Have I really moved on…..

Ok. I say that I have moved on….. but still my last posts are all about him…..

My talks are still about him……

I still think him on my mind…..

But this time i think a little differently….

I think as to why I messaged him…..

I think that my life is spoiled because of those messages send to him…..

I hate myself for ever messaging him……

I hate myself for loving him…….

So I m responsible for my actions……😭😭😭😭😭😭😭😭😭

Shitttttt

……

I never want to see him again…..

I never want to talk to him again…..

I want him to be away from my life…….very far ……..

I HATE HIMMMMMMMM. …..

A real heartbreak…..

I have always heard from my friends about heartbreak and i always used to wonder how can someone be so sad losing just a guy……

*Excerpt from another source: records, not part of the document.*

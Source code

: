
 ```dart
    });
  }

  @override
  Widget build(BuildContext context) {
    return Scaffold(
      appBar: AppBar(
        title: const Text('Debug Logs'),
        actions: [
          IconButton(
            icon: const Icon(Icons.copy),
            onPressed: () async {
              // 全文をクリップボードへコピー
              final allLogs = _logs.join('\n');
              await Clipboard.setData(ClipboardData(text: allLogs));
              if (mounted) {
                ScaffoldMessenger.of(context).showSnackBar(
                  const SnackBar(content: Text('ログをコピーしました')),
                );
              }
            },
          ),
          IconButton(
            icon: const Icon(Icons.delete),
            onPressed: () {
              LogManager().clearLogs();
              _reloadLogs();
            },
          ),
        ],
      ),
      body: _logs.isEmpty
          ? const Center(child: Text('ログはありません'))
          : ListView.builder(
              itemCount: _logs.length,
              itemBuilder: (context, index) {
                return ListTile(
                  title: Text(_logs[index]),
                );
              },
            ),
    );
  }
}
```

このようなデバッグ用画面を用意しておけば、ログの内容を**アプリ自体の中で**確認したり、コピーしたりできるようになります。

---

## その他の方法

How can someone love another person so much…..

I always told them to move on and live life happily…..

But now I really experienced a heartbreak. ….

Really a very painful one. ……

Actually I have moved on and I don’t even want him back in my life……

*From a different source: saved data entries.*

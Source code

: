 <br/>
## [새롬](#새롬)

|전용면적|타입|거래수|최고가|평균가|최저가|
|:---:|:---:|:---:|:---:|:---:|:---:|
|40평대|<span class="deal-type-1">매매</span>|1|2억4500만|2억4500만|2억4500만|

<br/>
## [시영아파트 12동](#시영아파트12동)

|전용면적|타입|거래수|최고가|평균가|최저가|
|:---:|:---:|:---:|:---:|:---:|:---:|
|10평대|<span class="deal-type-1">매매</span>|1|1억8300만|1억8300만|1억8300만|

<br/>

I really dont care as to where is he…. what the hell is he doing. …..

Now i m least concerned about him…..

But still he is there on back of my mind……

Coz it’s hard….. to forget someone. …

Though he was always insulting……

Though he never spoke to me……

It was only me who used to speak and I used to get replies ‘hmm’ bas that’s it…….

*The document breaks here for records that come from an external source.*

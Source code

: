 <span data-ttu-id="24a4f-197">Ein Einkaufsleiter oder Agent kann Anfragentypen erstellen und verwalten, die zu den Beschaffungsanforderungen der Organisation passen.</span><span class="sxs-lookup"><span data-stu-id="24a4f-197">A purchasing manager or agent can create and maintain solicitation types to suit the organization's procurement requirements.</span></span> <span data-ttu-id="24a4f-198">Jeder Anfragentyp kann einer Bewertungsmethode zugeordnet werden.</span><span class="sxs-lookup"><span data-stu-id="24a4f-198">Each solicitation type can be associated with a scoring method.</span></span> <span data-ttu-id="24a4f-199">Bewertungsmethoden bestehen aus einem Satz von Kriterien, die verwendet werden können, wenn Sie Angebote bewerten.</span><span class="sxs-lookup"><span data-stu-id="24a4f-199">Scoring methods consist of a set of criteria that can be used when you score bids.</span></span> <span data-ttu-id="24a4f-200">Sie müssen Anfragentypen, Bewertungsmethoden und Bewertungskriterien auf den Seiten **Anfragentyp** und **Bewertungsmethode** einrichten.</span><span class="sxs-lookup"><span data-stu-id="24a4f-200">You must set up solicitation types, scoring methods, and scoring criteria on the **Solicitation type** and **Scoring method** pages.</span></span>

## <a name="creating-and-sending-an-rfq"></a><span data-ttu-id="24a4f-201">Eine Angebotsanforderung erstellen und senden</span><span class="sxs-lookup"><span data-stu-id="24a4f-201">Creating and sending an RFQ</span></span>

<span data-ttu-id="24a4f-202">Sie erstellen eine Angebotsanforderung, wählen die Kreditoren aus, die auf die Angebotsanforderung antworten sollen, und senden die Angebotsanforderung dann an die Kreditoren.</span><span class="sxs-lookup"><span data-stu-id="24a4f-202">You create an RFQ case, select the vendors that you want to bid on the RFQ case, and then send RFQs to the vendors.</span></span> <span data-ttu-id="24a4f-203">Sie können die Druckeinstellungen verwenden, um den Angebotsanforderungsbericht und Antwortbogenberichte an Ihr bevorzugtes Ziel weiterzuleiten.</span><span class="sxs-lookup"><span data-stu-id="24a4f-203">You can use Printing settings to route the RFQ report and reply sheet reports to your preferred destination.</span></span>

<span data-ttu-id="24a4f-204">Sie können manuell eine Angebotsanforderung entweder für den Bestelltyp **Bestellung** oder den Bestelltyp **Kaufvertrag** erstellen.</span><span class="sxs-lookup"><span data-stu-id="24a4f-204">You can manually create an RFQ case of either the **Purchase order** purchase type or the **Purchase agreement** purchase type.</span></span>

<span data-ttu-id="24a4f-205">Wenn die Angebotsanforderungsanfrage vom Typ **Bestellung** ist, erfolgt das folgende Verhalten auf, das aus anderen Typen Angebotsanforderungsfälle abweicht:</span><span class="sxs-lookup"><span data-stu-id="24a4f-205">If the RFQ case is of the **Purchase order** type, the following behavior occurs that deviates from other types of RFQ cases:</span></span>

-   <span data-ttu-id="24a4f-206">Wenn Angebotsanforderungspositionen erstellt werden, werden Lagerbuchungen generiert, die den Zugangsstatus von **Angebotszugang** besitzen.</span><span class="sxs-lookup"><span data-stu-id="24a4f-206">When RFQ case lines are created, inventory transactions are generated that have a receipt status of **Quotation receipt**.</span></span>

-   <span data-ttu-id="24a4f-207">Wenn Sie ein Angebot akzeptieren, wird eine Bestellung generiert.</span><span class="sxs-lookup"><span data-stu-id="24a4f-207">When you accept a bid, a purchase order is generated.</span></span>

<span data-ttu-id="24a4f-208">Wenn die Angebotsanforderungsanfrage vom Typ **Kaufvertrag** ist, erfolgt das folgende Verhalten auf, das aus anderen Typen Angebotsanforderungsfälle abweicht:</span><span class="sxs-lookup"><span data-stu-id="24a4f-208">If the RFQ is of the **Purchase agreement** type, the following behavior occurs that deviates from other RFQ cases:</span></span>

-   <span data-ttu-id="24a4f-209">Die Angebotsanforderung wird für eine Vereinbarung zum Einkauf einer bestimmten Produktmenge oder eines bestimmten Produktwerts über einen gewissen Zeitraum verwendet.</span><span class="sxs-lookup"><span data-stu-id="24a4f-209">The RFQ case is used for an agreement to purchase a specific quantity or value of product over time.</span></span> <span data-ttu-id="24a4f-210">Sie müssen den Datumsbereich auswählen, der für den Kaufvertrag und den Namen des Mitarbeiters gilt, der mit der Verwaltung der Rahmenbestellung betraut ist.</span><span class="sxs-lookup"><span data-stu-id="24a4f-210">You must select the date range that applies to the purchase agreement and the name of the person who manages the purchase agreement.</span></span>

He pretended to be sweet with me……

He never revealed me his real side…..

He never told me the truth……

Always a lie…..

He played with me…….

But still he is on my mind……continuously……

For the world and I myself….. I have moved on but my mind is stuck still over him……

Believe me he never did anything good in those six months for me….. he was just a bad luck for me……

A person whom I brought into my life just to spoil me…….

I think my life was much better in his absence then it is now……….

He was never a person whom I will remember of doing anything good for me………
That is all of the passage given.